Confocal laser scanning microscopy.

Single aggregates were analyzed using a confocal laser scanning microscope (CLSM) (Zeiss LSM 780; Carl Zeiss AG, Jena, Germany) and the software ZEN2011 (Carl Zeiss AG, Jena, Germany). Three aggregates were analyzed with every probe by selecting two random fragments from each aggregate for the scanning, using single scans of ∼30 to 40 s per focal plane. This resulted in a total of 6 z-stacks per probe, which were used to determine biovolumes of the specific bacterial clade hybridized with this probe, and a total of 38 (100 m) and 39 (400 m) z-stacks of EUB I-III-stained cells, which were used to determine total cell numbers.

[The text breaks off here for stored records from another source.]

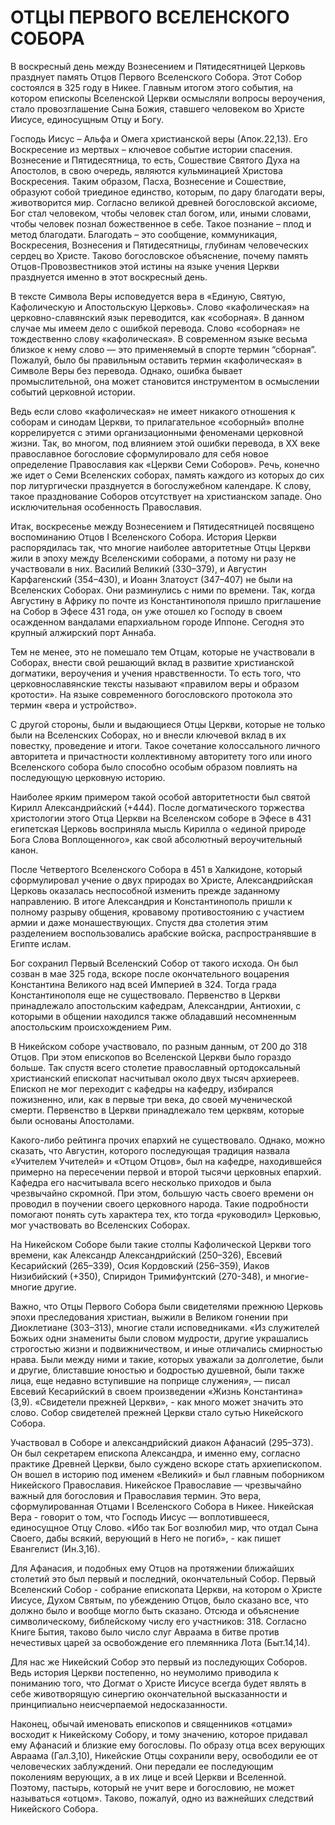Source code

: # ОТЦЫ ПЕРВОГО ВСЕЛЕНСКОГО СОБОРА

В воскресный день между Вознесением и Пятидесятницей Церковь празднует память Отцов Первого Вселенского Собора. Этот Собор состоялся в 325 году в Никее. Главным итогом этого события, на котором епископы Вселенской Церкви осмысляли вопросы вероучения, стало провозглашение Сына Божия, ставшего человеком во Христе Иисусе, единосущным Отцу и Богу.

Господь Иисус – Альфа и Омега христианской веры (Апок.22,13). Его Воскресение из мертвых – ключевое событие истории спасения. Вознесение и Пятидесятница, то есть, Сошествие Святого Духа на Апостолов, в свою очередь, являются кульминацией Христова Воскресения. Таким образом, Пасха, Вознесение и Сошествие, образуют собой триединое единство, которым, по дару благодати веры, животворится мир. Согласно великой древней богословской аксиоме, Бог стал человеком, чтобы человек стал богом, или, иными словами, чтобы человек познал божественное в себе. Такое познание – плод и метод благодати. Благодать – это сообщение, коммуникация, Воскресения, Вознесения и Пятидесятницы, глубинам человеческих сердец во Христе. Таково богословское объяснение, почему память Отцов-Провозвестников этой истины на языке учения Церкви празднуется именно в этот воскресный день.

В тексте Символа Веры исповедуется вера в «Единую, Святую, Кафолическую и Апостольскую Церковь». Слово «кафолическая» на церковно-славянский язык переводится, как «соборная». В данном случае мы имеем дело с ошибкой перевода. Слово «соборная» не тождественно слову «кафолическая». В современном языке весьма близкое к нему слово — это применяемый в спорте термин “сборная”. Пожалуй, было бы правильным оставить термин «кафолическая» в Символе Веры без перевода. Однако, ошибка бывает промыслительной, она может становится инструментом в осмыслении событий церковной истории.

Ведь если слово «кафолическая» не имеет никакого отношения к соборам и синодам Церкви, то прилагательное «соборный» вполне коррелируется с этими организационными феноменами церковной жизни. Так, во многом, под влиянием этой ошибки перевода, в XX веке православное богословие сформулировало для себя новое определение Православия как «Церкви Семи Соборов». Речь, конечно же идет о Семи Вселенских соборах, память каждого из которых до сих пор литургически празднуется в богослужебном календаре. К слову, такое празднование Соборов отсутствует на христианском западе. Оно исключительная особенность Православия.

Итак, воскресенье между Вознесением и Пятидесятницей посвящено воспоминанию Отцов I Вселенского Собора. История Церкви распорядилась так, что многие наиболее авторитетные Отцы Церкви жили в эпоху между Вселенскими соборами, а потому ни разу не участвовали в них. Василий Великий (330–379), и Августин Карфагенский (354–430), и Иоанн Златоуст (347–407) не были на Вселенских Соборах. Они разминулись с ними по времени. Так, когда Августину в Африку по почте из Константинополя пришло приглашение на Собор в Эфесе 431 года, он уже отошел ко Господу в своем осажденном вандалами епархиальном городе Иппоне. Сегодня это крупный алжирский порт Аннаба.

Тем не менее, это не помешало тем Отцам, которые не участвовали в Соборах, внести свой решающий вклад в развитие христианской догматики, вероучения и учения нравственности. То есть того, что церковнославянские тексты называют «правилом веры и образом кротости». На языке современного богословского протокола это термин «вера и устройство».

С другой стороны, были и выдающиеся Отцы Церкви, которые не только были на Вселенских Соборах, но и внесли ключевой вклад в их повестку, проведение и итоги. Такое сочетание колоссального личного авторитета и причастности коллективному авторитету того или иного Вселенского собора было способно особым образом повлиять на последующую церковную историю.

Наиболее ярким примером такой особой авторитетности был святой Кирилл Александрийский (+444). После догматического торжества христологии этого Отца Церкви на Вселенском соборе в Эфесе в 431 египетская Церковь восприняла мысль Кирилла о «единой природе Бога Слова Воплощенного», как свой абсолютный вероучительный канон.

После Четвертого Вселенского Собора в 451 в Халкидоне, который сформулировал учение о двух природах во Христе, Александрийская Церковь оказалась неспособной изменить прежде заданному направлению. В итоге Александрия и Константинополь пришли к полному разрыву общения, кровавому противостоянию с участием армии и даже монашествующих. Спустя два столетия этим разделением воспользовались арабские войска, распространявшие в Египте ислам.

Бог сохранил Первый Вселенский Собор от такого исхода. Он был созван в мае 325 года, вскоре после окончательного воцарения Константина Великого над всей Империей в 324. Тогда града Константинополя еще не существовало. Первенство в Церкви принадлежало апостольским кафедрам, Александрии, Антиохии, с которыми в общении находился также обладавший несомненным апостольским происхождением Рим.

В Никейском соборе участвовало, по разным данным, от 200 до 318 Отцов. При этом епископов во Вселенской Церкви было гораздо больше. Так спустя всего столетие православный ортодоксальный христианский епископат насчитывал около двух тысяч архиереев. Епископ не мог переходит с кафедры на кафедру, избирался пожизненно, или, как в первые три века, до своей мученической смерти. Первенство в Церкви принадлежало тем церквям, которые были основаны Апостолами.

Какого-либо рейтинга прочих епархий не существовало. Однако, можно сказать, что Августин, которого последующая традиция назвала «Учителем Учителей» и «Отцом Отцов», был на кафедре, находившейся примерно на пересечении первой и второй тысячи церковных епархий. Кафедра его насчитывала всего несколько приходов и была чрезвычайно скромной. При этом, большую часть своего времени он проводил в поучении своего церковного народа. Такие подробности помогают понять суть характера тех, кто тогда «руководил» Церковью, мог участвовать во Вселенских Соборах.

На Никейском Соборе были такие столпы Кафолической Церкви того времени, как Александр Александрийский (250–326), Евсевий Кесарийский (265–339), Осия Кордовский (256–359), Иаков Низибийский (+350), Спиридон Тримифунтский (270-348), и многие-многие другие.

Важно, что Отцы Первого Собора были свидетелями прежнюю Церковь эпохи преследования христиан, выжили в Великом гонении при Диоклетиане (303–313), многие стали исповедниками. «Из служителей Божьих одни знамениты были словом мудрости, другие украшались строгостью жизни и подвижничеством, и иные отличались смирностью нрава. Были между ними и такие, которых уважали за долголетие, были и другие, блиставшие юностью и бодростью душевной, были также лица, еще недавно вступившие на поприще служения», — писал Евсевий Кесарийский в своем произведении «Жизнь Константина» (3,9). «Свидетели прежней Церкви», - как много может значить это слово. Собор свидетелей прежней Церкви стало сутью Никейского Собора.

Участвовал в Соборе и александрийский диакон Афанасий (295–373). Он был секретарем епископа Александра, и именно ему, согласно практике Древней Церкви, было суждено вскоре стать архиепископом. Он вошел в историю под именем «Великий» и был главным поборником Никейского Православия. Никейское Православие — чрезвычайно важный для богословия и Православия термин. Это вера, сформулированная Отцами I Вселенского Собора в Никее. Никейская Вера - говорит о том, что Господь Иисус — воплотившееся, единосущное Отцу Слово. «Ибо так Бог возлюбил мир, что отдал Сына Своего, дабы всякий, верующий в Него не погиб», - как пишет Евангелист (Ин.3,16).

Для Афанасия, и подобных ему Отцов на протяжении ближайших столетий это был первый и последний, окончательный Собор. Первый Вселенский Собор - собрание епископата Церкви, на котором о Христе Иисусе, Духом Святым, по убеждению Отцов, было сказано все, что должно было и вообще могло быть сказано. Отсюда и объяснение символическому, библейскому числу его участников: 318. Согласно Книге Бытия, таково было число слуг Авраама в битве против нечестивых царей за освобождение его племянника Лота (Быт.14,14).

Для нас же Никейский Собор это первый из последующих Соборов. Ведь история Церкви постепенно, но неумолимо приводила к пониманию того, что Догмат о Христе Иисусе всегда будет являть в себе животворящую синергию окончательной высказанности и принципиально неисчерпаемой недосказанности.

Наконец, обычай именовать епископов и священников «отцами» восходит к Никейскому Собору, и тому значению, которое придавал ему Афанасий и близкие ему богословы. По образу отца всех верующих Авраама (Гал.3,10), Никейские Отцы сохранили веру, освободили ее от человеческих заблуждений. Они передали ее последующим поколениям верующих, а в их лице и всей Церкви и Вселенной. Поэтому, пастырь, который не учит вере и богословию, не может называться «отцом». Таково, пожалуй, одно из важнейших следствий Никейского Собора.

Specific biovolume calculation.

Due to the three-dimensional structure of the aggregate, direct cell counting is difficult. Autofluorescence of the aggregate matrix often quenches CARD-FISH signals and hence hinders cell detection and a precise enumeration of cells. Furthermore, cells in close proximity to or overlying one another cannot be distinguished, thus leading to underestimations of total cell numbers. Therefore, the use of biovolume estimations to calculate cell numbers on aggregates circumvented these difficulties and obtained higher precision than tests using manual cell counting. PHLIP (Phobia laser scanning microscopy image processor, v4.0.) was used to obtain biovolumes for each channel of the z-stacks (25) in Matlab R2010b (Mathworks Inc., Natick, MA, USA) using manual threshold settings optimized for each sample.

Biovolume measurements and total bacterial cell count calculation.

A single representative picture was made from each z-stack for each probe to calculate the total cell counts per sample. To do this, the average biovolume of single CARD-FISH-stained bacterial cells was measured from each of the extracted representative single pictures using the YABBA software (22). The total cell counts were calculated by dividing the total cell biovolume with the average biovolume of a single cell. The total cell numbers for each specific probe were divided by the total EUB I-III cell numbers to estimate the abundance of each specific probe relative to the total bacterial abundance. Different intensities of the CARD-FISH signals could lead to errors in the calculation of cell abundance. However, these errors were circumvented by the use of a CLSM. The excitation of the fluorescent dye by a laser with a specific wavelength resulted in CARD-FISH signals with rather uniform intensities, while the confocal technique of the CLSM reduced the problems of halo formation. Hence, these error sources had only minor influences on the calculation of cell counts.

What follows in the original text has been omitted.